Date of Award


Degree Name

MS in Civil and Environmental Engineering


Civil and Environmental Engineering


Robb Moss


Soil liquefaction, or loss of strength due to excess pore water pressures generated during dynamic loading, is a main cause of damage during earthquakes. When a soil liquefies (referred to as triggering), it may lose its ability to support overlying structures, deform vertically or laterally, or cause buoyant uplift of buried utilities. Empirical liquefaction models, used to predict liquefaction potential based upon in-situ soil index property measurements and anticipated level of seismic loading, are the standard of practice for assessing liquefaction triggering. However, many current models do not incorporate predictor variable uncertainty or do so in a limited fashion. Additionally, past model creation and validation lacks the same rigor found in predictive modeling in other fields.

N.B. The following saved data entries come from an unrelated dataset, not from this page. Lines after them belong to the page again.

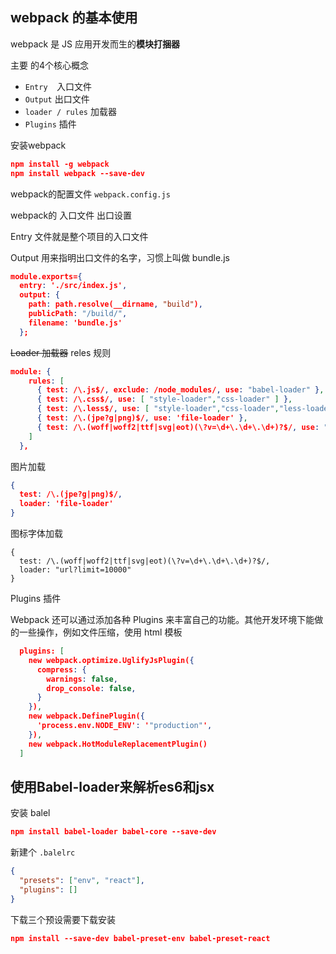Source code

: ##  webpack 的基本使用

 webpack  是 JS 应用开发而生的**模块打捆器**

主要 的4个核心概念

- `Entry  `入口文件
- `Output` 出口文件
- `loader / rules`  加载器
- `Plugins` 插件

安装webpack

```json
npm install -g webpack
npm install webpack --save-dev
```

webpack的配置文件   `webpack.config.js`

webpack的 入口文件 出口设置

Entry 文件就是整个项目的入口文件

 Output 用来指明出口文件的名字，习惯上叫做 bundle.js

```json
module.exports={
  entry: './src/index.js',
  output: {
    path: path.resolve(__dirname, "build"),
    publicPath: "/build/",
    filename: 'bundle.js'
  };
```

~~Loader 加载器~~   reles 规则

```json
module: {
    rules: [
      { test: /\.js$/, exclude: /node_modules/, use: "babel-loader" },
      { test: /\.css$/, use: [ "style-loader","css-loader" ] },
      { test: /\.less$/, use: [ "style-loader","css-loader","less-loader" ] },
      { test: /\.(jpe?g|png)$/, use: 'file-loader' },
      { test: /\.(woff|woff2|ttf|svg|eot)(\?v=\d+\.\d+\.\d+)?$/, use: "url-loader" }
    ]
  },
```

图片加载

```json
{
  test: /\.(jpe?g|png)$/,
  loader: 'file-loader'
}
```

图标字体加载

```
{
  test: /\.(woff|woff2|ttf|svg|eot)(\?v=\d+\.\d+\.\d+)?$/,
  loader: "url?limit=10000"
}
```





Plugins 插件

Webpack 还可以通过添加各种 Plugins 来丰富自己的功能。其他开发环境下能做的一些操作，例如文件压缩，使用 html 模板

```json
  plugins: [
    new webpack.optimize.UglifyJsPlugin({
      compress: {
        warnings: false,
        drop_console: false,
      }
    }),
    new webpack.DefinePlugin({
      'process.env.NODE_ENV': '"production"',
    }),
    new webpack.HotModuleReplacementPlugin()
  ]
```



## 使用Babel-loader来解析es6和jsx

安装 balel

 ```json
npm install babel-loader babel-core --save-dev
 ```

新建个 `.balelrc` 

```json
{
  "presets": ["env", "react"],
  "plugins": []
}
```

下载三个预设需要下载安装

```json
npm install --save-dev babel-preset-env babel-preset-react
```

This study examines the details of creating and validating an empirical liquefaction model, using the existing worldwide cone penetration test liquefaction database. Our study implements a logistic regression within a Bayesian measurement error framework to incorporate uncertainty in predictor variables and allow for a probabilistic interpretation of model parameters. Our model is built using a hierarchal approach account for intra-event correlation in loading variables and differences in event sample sizes that mirrors the random/mixed effects models used in ground motion prediction equation development. The model is tested using an independent set of case histories from recent New Zealand earthquakes, and performance metrics are reported.

We found that a Bayesian measurement error model considering two predictor variables, qc,1 and CSR, decreases model uncertainty while maintaining predictive utility for new data. Two forms of model uncertainty were considered – the spread of probabilities predicted by mean values of regression coefficients (apparent uncertainty) and the standard deviations of the predictive distributions from fully probabilistic inference. Additionally, we found models considering friction ratio as a predictor variable performed worse than the two variable case and will require more data or informative priors to be adequately estimated.